(Data to process begins)

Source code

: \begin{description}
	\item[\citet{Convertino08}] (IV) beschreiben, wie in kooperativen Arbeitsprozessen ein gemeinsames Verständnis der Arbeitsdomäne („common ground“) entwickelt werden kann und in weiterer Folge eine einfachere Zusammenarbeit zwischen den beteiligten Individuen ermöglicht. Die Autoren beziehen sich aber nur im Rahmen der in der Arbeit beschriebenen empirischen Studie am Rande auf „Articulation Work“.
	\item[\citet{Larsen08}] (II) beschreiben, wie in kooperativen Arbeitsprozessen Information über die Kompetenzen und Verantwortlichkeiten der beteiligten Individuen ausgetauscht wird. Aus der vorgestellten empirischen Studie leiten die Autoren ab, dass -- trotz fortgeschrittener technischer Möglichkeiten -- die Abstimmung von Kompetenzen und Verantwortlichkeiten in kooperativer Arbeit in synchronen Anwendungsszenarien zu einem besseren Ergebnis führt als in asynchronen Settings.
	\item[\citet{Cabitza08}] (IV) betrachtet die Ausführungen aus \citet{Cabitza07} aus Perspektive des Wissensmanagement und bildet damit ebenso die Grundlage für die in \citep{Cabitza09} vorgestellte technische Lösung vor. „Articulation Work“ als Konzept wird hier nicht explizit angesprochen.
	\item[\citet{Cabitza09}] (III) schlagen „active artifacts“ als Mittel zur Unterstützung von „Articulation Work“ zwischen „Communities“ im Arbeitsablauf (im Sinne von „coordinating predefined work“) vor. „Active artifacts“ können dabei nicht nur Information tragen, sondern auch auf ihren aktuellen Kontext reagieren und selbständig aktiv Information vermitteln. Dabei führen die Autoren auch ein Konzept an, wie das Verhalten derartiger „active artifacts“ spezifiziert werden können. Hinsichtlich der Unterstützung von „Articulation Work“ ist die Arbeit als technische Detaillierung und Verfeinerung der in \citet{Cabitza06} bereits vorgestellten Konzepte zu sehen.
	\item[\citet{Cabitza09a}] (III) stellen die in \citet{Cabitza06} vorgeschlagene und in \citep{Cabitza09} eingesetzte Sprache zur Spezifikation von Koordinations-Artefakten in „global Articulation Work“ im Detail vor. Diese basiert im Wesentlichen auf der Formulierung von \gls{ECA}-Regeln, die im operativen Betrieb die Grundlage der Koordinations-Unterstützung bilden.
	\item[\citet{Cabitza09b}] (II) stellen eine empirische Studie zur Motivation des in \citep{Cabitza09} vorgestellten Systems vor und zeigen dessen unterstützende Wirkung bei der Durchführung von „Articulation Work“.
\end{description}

(Data to process ends)
(Data to process begins)

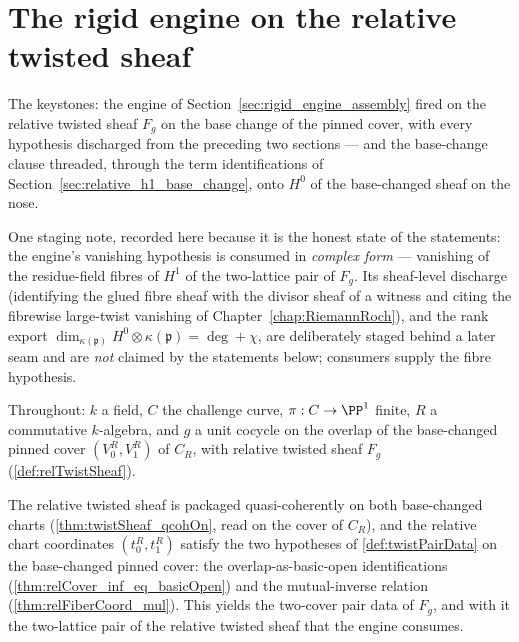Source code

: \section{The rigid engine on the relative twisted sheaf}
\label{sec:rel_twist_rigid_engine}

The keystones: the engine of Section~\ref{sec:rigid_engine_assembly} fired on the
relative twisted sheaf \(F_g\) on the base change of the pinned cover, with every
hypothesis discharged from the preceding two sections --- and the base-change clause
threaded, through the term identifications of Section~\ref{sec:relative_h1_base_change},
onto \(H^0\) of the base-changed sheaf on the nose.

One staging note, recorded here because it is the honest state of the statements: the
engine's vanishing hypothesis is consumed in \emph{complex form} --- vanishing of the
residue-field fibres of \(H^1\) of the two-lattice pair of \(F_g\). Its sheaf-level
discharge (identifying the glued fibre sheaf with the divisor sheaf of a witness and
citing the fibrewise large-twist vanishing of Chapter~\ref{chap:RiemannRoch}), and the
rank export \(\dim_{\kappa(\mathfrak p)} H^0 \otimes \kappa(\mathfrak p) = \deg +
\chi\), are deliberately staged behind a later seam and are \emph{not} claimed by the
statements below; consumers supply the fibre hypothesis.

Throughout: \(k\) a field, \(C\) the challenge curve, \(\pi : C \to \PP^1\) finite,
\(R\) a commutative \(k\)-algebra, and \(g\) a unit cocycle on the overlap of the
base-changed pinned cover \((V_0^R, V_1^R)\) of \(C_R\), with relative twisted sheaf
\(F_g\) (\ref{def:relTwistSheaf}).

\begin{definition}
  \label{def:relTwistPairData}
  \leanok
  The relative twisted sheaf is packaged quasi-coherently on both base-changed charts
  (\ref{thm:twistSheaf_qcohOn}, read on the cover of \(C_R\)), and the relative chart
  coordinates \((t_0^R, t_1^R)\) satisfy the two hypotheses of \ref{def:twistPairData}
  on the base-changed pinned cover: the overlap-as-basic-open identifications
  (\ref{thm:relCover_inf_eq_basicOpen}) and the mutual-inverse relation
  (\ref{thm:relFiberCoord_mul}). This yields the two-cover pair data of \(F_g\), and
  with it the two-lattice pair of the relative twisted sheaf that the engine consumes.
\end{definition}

(Data to process ends)

What to produce
Read the lines above. Gather those in which the string "wird" is found.

Answer to this exercise
	\item[\citet{Larsen08}] (II) beschreiben, wie in kooperativen Arbeitsprozessen Information über die Kompetenzen und Verantwortlichkeiten der beteiligten Individuen ausgetauscht wird. Aus der vorgestellten empirischen Studie leiten die Autoren ab, dass -- trotz fortgeschrittener technischer Möglichkeiten -- die Abstimmung von Kompetenzen und Verantwortlichkeiten in kooperativer Arbeit in synchronen Anwendungsszenarien zu einem besseren Ergebnis führt als in asynchronen Settings.
	\item[\citet{Cabitza08}] (IV) betrachtet die Ausführungen aus \citet{Cabitza07} aus Perspektive des Wissensmanagement und bildet damit ebenso die Grundlage für die in \citep{Cabitza09} vorgestellte technische Lösung vor. „Articulation Work“ als Konzept wird hier nicht explizit angesprochen.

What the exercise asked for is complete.